Once a venture capital firm has completed its due diligence on a Southeast Asia target and hammered out the commercial terms of a deal, it can take about a month to negotiate legal terms and then close a Series A round. Kuan Hsu, a co-founder and general partner at KK Fund, would like to see the time allocated for this phase cut by half. Following the introduction of model investment agreements in Singapore, he may get his wish.

“With a standard set of documents, you can say, ‘These are the five things I want to change,’ then everyone focuses on those things and you’re done,” Hsu observes. “It is a way of reducing friction in the ecosystem and accelerating development because start-ups can concentrate on building what they are building rather than spend time figuring out terms. You can pay lawyers to do that for you, but most start-ups don’t have that kind of money.”

The Venture Capital Investment Model Agreements (VIMA) were launched last October and have already formed the baseline for some deals, with lawyers adding modifications where appropriate. They include short form and long form term sheets, subscription and shareholders’ agreements, a convertible agreement regarding equity (CARE) typically used at the seed stage, a non-disclosure agreement (NDA), and a venture capital lexicon.

The initiative was led by a working group comprising the Singapore Academy of Law, the Singapore Venture Capital & Private Equity Association (SVCA), Temasek Holdings, and three law firms, Allen & Gledhill, Clifford Chance, and Wong Partnership. A year-long process saw several rounds of drafts drawn up and shared with a variety of stakeholders, including additional law firms and the VC investment community, in order to get wider buy-in.

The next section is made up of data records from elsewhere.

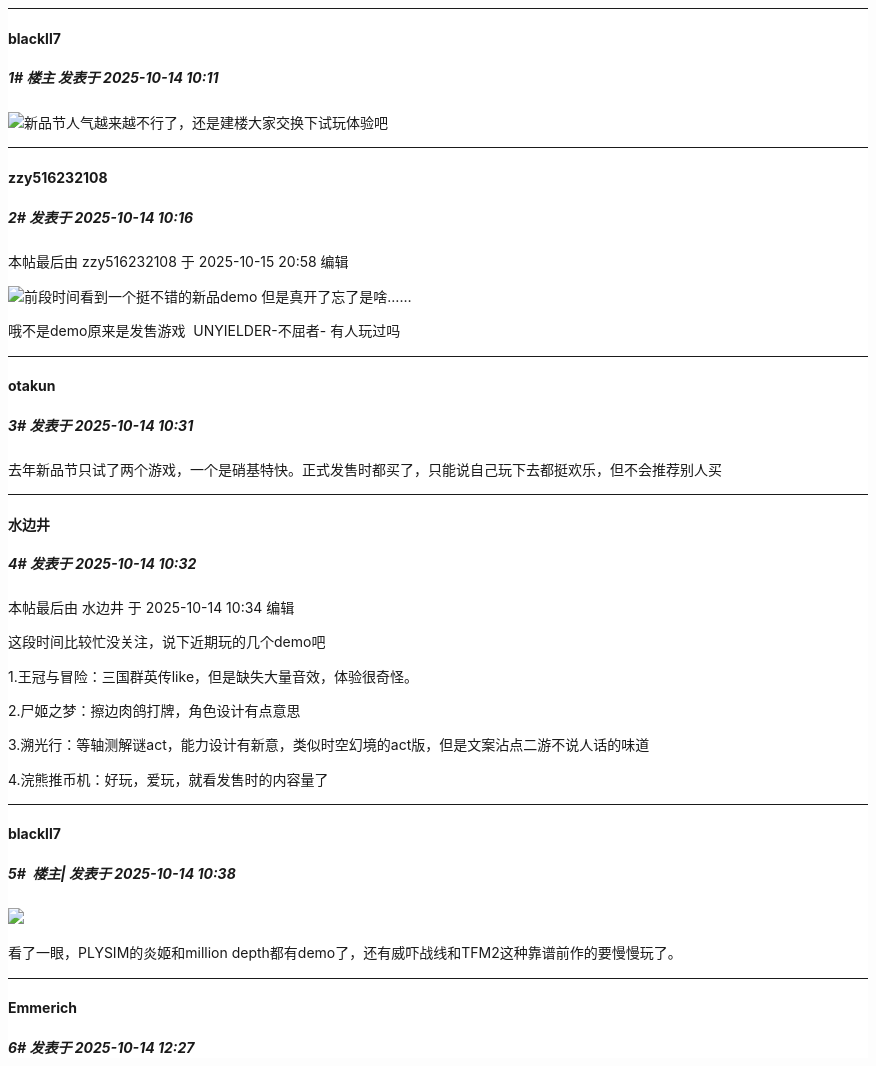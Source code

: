 ﻿
*****

####  blackll7  
##### 1#       楼主       发表于 2025-10-14 10:11

<img src="https://static.stage1st.com/image/smiley/face2017/143.png" referrerpolicy="no-referrer">新品节人气越来越不行了，还是建楼大家交换下试玩体验吧

*****

####  zzy516232108  
##### 2#       发表于 2025-10-14 10:16

 本帖最后由 zzy516232108 于 2025-10-15 20:58 编辑 

<img src="https://static.stage1st.com/image/smiley/face2017/001.png" referrerpolicy="no-referrer">前段时间看到一个挺不错的新品demo 但是真开了忘了是啥……

哦不是demo原来是发售游戏  UNYIELDER-不屈者- 有人玩过吗

*****

####  otakun  
##### 3#       发表于 2025-10-14 10:31

去年新品节只试了两个游戏，一个是硝基特快。正式发售时都买了，只能说自己玩下去都挺欢乐，但不会推荐别人买

*****

####  水边井  
##### 4#       发表于 2025-10-14 10:32

 本帖最后由 水边井 于 2025-10-14 10:34 编辑 

这段时间比较忙没关注，说下近期玩的几个demo吧

1.王冠与冒险：三国群英传like，但是缺失大量音效，体验很奇怪。

2.尸姬之梦：擦边肉鸽打牌，角色设计有点意思

3.溯光行：等轴测解谜act，能力设计有新意，类似时空幻境的act版，但是文案沾点二游不说人话的味道

4.浣熊推币机：好玩，爱玩，就看发售时的内容量了

*****

####  blackll7  
##### 5#         楼主| 发表于 2025-10-14 10:38

<img src="https://static.stage1st.com/image/smiley/face2017/045.png" referrerpolicy="no-referrer">

看了一眼，PLYSIM的炎姬和million depth都有demo了，还有威吓战线和TFM2这种靠谱前作的要慢慢玩了。

*****

####  Emmerich  
##### 6#       发表于 2025-10-14 12:27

While the goal was to solidify Singapore’s position as a venture capital hub – start-ups from across Southeast Asia choose to domicile in the city-state ahead of their institutional funding rounds – there was also a desire to bring order to a disordered system. Untwisting the threads of documentation that may originate from the US, China, or any number of online sources, was robbing the transaction process of its efficiency.

avcj190212-focusThe lack of standardization is a function of the speed at which venture capital has grown in the region, starting from an almost non-existent base. AVCJ Research has records of approximately 60 venture capital deals in Southeast Asia for 2010, about one third of which are seed or early-stage transactions. Last year, the volume of investments neared 300, two-thirds of them early-stage. Total capital committed reached $5.2 billion, up from $145 million in 2010.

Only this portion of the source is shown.